* _Aim of the task_:
Each record that follows must be given again without alteration.

* _Supplied information_:
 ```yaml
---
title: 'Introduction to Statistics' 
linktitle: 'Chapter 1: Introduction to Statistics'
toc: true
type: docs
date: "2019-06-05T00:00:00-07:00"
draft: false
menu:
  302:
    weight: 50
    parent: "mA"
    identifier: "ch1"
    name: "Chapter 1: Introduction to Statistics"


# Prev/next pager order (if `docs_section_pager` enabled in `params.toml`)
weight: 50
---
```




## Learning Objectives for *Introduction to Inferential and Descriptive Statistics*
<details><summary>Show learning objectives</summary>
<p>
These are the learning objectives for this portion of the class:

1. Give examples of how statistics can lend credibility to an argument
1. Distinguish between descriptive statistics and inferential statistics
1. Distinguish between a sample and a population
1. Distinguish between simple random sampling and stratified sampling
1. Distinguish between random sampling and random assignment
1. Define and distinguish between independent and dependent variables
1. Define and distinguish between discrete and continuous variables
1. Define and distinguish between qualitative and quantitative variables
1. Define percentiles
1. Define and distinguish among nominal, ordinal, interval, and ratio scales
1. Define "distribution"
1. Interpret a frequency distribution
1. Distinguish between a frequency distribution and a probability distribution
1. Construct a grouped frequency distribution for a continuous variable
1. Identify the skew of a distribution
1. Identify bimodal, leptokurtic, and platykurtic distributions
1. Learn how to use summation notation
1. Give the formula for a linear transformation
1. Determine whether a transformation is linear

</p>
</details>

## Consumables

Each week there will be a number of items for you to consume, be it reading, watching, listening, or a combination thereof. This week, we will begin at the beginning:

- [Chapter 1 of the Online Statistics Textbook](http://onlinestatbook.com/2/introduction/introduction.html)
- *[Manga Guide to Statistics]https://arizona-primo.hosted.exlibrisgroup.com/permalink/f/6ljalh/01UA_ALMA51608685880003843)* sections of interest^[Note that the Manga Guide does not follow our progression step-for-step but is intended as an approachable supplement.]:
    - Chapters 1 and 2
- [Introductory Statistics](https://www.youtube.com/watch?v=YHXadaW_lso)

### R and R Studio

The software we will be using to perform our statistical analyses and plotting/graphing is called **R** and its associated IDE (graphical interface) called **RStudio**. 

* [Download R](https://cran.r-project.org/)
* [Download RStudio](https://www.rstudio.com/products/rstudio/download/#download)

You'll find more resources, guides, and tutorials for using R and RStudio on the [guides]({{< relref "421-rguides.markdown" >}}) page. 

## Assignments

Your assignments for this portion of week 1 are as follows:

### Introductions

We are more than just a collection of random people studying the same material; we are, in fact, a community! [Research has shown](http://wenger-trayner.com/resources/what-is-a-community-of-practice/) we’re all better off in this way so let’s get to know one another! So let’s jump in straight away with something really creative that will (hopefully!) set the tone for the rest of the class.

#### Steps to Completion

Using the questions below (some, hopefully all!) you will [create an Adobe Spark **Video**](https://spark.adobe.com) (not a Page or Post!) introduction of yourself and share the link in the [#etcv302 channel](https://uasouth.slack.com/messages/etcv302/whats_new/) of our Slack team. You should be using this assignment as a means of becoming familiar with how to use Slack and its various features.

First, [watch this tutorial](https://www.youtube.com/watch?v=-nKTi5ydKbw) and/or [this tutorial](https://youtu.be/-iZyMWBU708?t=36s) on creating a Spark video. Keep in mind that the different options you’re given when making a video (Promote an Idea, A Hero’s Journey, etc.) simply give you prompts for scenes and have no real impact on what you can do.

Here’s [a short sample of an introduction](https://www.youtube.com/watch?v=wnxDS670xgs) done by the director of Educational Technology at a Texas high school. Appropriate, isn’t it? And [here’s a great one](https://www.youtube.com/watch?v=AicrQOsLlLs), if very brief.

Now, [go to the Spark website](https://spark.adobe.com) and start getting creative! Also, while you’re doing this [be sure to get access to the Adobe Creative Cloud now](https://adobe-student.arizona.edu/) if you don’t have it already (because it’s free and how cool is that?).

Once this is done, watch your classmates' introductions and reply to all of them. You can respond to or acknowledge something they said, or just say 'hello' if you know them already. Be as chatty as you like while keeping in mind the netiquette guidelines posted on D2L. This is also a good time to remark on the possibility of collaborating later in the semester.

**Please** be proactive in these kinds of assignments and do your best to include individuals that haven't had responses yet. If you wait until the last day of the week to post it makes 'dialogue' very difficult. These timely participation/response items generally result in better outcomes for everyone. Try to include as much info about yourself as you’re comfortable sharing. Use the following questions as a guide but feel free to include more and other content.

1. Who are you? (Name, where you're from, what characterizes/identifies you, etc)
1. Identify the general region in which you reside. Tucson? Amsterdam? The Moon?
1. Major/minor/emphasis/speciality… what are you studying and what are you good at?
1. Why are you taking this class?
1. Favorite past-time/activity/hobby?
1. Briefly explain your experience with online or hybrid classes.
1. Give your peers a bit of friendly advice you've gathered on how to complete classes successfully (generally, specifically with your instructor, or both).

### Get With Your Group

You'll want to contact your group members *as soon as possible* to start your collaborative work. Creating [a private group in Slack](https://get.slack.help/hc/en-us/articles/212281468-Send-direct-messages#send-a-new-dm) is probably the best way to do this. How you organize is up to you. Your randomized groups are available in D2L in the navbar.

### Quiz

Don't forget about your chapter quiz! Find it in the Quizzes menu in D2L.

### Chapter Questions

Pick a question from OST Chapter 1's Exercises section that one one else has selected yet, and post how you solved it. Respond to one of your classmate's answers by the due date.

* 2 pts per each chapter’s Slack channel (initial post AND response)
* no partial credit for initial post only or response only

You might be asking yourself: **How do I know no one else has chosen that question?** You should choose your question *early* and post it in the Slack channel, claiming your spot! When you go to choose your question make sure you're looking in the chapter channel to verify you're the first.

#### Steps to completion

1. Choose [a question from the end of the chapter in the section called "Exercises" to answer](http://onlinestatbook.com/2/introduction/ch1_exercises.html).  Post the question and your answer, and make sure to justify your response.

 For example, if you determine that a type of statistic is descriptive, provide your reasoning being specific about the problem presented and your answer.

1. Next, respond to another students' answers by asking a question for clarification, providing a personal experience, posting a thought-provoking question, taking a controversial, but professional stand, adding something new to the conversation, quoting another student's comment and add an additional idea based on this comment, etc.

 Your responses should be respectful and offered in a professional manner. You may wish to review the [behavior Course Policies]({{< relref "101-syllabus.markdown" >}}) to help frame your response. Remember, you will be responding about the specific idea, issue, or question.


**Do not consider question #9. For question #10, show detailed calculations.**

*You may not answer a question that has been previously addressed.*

* _Finished task_:
 ```yaml
---
title: 'Introduction to Statistics' 
linktitle: 'Chapter 1: Introduction to Statistics'
toc: true
type: docs
date: "2019-06-05T00:00:00-07:00"
draft: false
menu:
  302:
    weight: 50
    parent: "mA"
    identifier: "ch1"
    name: "Chapter 1: Introduction to Statistics"


# Prev/next pager order (if `docs_section_pager` enabled in `params.toml`)
weight: 50
---
```




## Learning Objectives for *Introduction to Inferential and Descriptive Statistics*
<details><summary>Show learning objectives</summary>
<p>
These are the learning objectives for this portion of the class:

1. Give examples of how statistics can lend credibility to an argument
1. Distinguish between descriptive statistics and inferential statistics
1. Distinguish between a sample and a population
1. Distinguish between simple random sampling and stratified sampling
1. Distinguish between random sampling and random assignment
1. Define and distinguish between independent and dependent variables
1. Define and distinguish between discrete and continuous variables
1. Define and distinguish between qualitative and quantitative variables
1. Define percentiles
1. Define and distinguish among nominal, ordinal, interval, and ratio scales
1. Define "distribution"
1. Interpret a frequency distribution
1. Distinguish between a frequency distribution and a probability distribution
1. Construct a grouped frequency distribution for a continuous variable
1. Identify the skew of a distribution
1. Identify bimodal, leptokurtic, and platykurtic distributions
1. Learn how to use summation notation
1. Give the formula for a linear transformation
1. Determine whether a transformation is linear

</p>
</details>

## Consumables

Each week there will be a number of items for you to consume, be it reading, watching, listening, or a combination thereof. This week, we will begin at the beginning:

- [Chapter 1 of the Online Statistics Textbook](http://onlinestatbook.com/2/introduction/introduction.html)
- *[Manga Guide to Statistics]https://arizona-primo.hosted.exlibrisgroup.com/permalink/f/6ljalh/01UA_ALMA51608685880003843)* sections of interest^[Note that the Manga Guide does not follow our progression step-for-step but is intended as an approachable supplement.]:
    - Chapters 1 and 2
- [Introductory Statistics](https://www.youtube.com/watch?v=YHXadaW_lso)

### R and R Studio

The software we will be using to perform our statistical analyses and plotting/graphing is called **R** and its associated IDE (graphical interface) called **RStudio**. 

* [Download R](https://cran.r-project.org/)
* [Download RStudio](https://www.rstudio.com/products/rstudio/download/#download)

You'll find more resources, guides, and tutorials for using R and RStudio on the [guides]({{< relref "421-rguides.markdown" >}}) page. 

## Assignments

Your assignments for this portion of week 1 are as follows:

### Introductions

We are more than just a collection of random people studying the same material; we are, in fact, a community! [Research has shown](http://wenger-trayner.com/resources/what-is-a-community-of-practice/) we’re all better off in this way so let’s get to know one another! So let’s jump in straight away with something really creative that will (hopefully!) set the tone for the rest of the class.

#### Steps to Completion

Using the questions below (some, hopefully all!) you will [create an Adobe Spark **Video**](https://spark.adobe.com) (not a Page or Post!) introduction of yourself and share the link in the [#etcv302 channel](https://uasouth.slack.com/messages/etcv302/whats_new/) of our Slack team. You should be using this assignment as a means of becoming familiar with how to use Slack and its various features.

First, [watch this tutorial](https://www.youtube.com/watch?v=-nKTi5ydKbw) and/or [this tutorial](https://youtu.be/-iZyMWBU708?t=36s) on creating a Spark video. Keep in mind that the different options you’re given when making a video (Promote an Idea, A Hero’s Journey, etc.) simply give you prompts for scenes and have no real impact on what you can do.

Here’s [a short sample of an introduction](https://www.youtube.com/watch?v=wnxDS670xgs) done by the director of Educational Technology at a Texas high school. Appropriate, isn’t it? And [here’s a great one](https://www.youtube.com/watch?v=AicrQOsLlLs), if very brief.

Now, [go to the Spark website](https://spark.adobe.com) and start getting creative! Also, while you’re doing this [be sure to get access to the Adobe Creative Cloud now](https://adobe-student.arizona.edu/) if you don’t have it already (because it’s free and how cool is that?).

Once this is done, watch your classmates' introductions and reply to all of them. You can respond to or acknowledge something they said, or just say 'hello' if you know them already. Be as chatty as you like while keeping in mind the netiquette guidelines posted on D2L. This is also a good time to remark on the possibility of collaborating later in the semester.

**Please** be proactive in these kinds of assignments and do your best to include individuals that haven't had responses yet. If you wait until the last day of the week to post it makes 'dialogue' very difficult. These timely participation/response items generally result in better outcomes for everyone. Try to include as much info about yourself as you’re comfortable sharing. Use the following questions as a guide but feel free to include more and other content.

1. Who are you? (Name, where you're from, what characterizes/identifies you, etc)
1. Identify the general region in which you reside. Tucson? Amsterdam? The Moon?
1. Major/minor/emphasis/speciality… what are you studying and what are you good at?
1. Why are you taking this class?
1. Favorite past-time/activity/hobby?
1. Briefly explain your experience with online or hybrid classes.
1. Give your peers a bit of friendly advice you've gathered on how to complete classes successfully (generally, specifically with your instructor, or both).

### Get With Your Group

You'll want to contact your group members *as soon as possible* to start your collaborative work. Creating [a private group in Slack](https://get.slack.help/hc/en-us/articles/212281468-Send-direct-messages#send-a-new-dm) is probably the best way to do this. How you organize is up to you. Your randomized groups are available in D2L in the navbar.

### Quiz

Don't forget about your chapter quiz! Find it in the Quizzes menu in D2L.

### Chapter Questions

Pick a question from OST Chapter 1's Exercises section that one one else has selected yet, and post how you solved it. Respond to one of your classmate's answers by the due date.

* 2 pts per each chapter’s Slack channel (initial post AND response)
* no partial credit for initial post only or response only

You might be asking yourself: **How do I know no one else has chosen that question?** You should choose your question *early* and post it in the Slack channel, claiming your spot! When you go to choose your question make sure you're looking in the chapter channel to verify you're the first.

#### Steps to completion

1. Choose [a question from the end of the chapter in the section called "Exercises" to answer](http://onlinestatbook.com/2/introduction/ch1_exercises.html).  Post the question and your answer, and make sure to justify your response.

 For example, if you determine that a type of statistic is descriptive, provide your reasoning being specific about the problem presented and your answer.

1. Next, respond to another students' answers by asking a question for clarification, providing a personal experience, posting a thought-provoking question, taking a controversial, but professional stand, adding something new to the conversation, quoting another student's comment and add an additional idea based on this comment, etc.

 Your responses should be respectful and offered in a professional manner. You may wish to review the [behavior Course Policies]({{< relref "101-syllabus.markdown" >}}) to help frame your response. Remember, you will be responding about the specific idea, issue, or question.


**Do not consider question #9. For question #10, show detailed calculations.**

*You may not answer a question that has been previously addressed.*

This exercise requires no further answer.